When the string "like" occurs in a line of the records, show that line.

Records drawn from a dataset:

========

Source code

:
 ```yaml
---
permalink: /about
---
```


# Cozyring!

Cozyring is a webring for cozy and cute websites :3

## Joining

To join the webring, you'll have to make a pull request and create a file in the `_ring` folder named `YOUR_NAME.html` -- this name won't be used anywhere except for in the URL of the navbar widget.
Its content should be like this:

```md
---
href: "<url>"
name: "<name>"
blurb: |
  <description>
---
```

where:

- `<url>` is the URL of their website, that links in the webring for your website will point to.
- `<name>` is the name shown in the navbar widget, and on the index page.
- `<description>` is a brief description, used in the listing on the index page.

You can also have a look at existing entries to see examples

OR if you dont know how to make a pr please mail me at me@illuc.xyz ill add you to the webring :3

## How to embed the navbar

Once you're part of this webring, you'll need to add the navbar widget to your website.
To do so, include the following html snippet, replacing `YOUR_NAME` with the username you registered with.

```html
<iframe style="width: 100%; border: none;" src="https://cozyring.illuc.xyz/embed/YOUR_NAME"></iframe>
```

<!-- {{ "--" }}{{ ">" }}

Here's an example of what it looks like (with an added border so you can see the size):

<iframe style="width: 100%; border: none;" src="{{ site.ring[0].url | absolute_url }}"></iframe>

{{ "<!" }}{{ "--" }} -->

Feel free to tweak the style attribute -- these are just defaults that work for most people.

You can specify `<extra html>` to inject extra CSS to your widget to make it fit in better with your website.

========

Exercise solution.
Its content should be like this:
Here's an example of what it looks like (with an added border so you can see the size):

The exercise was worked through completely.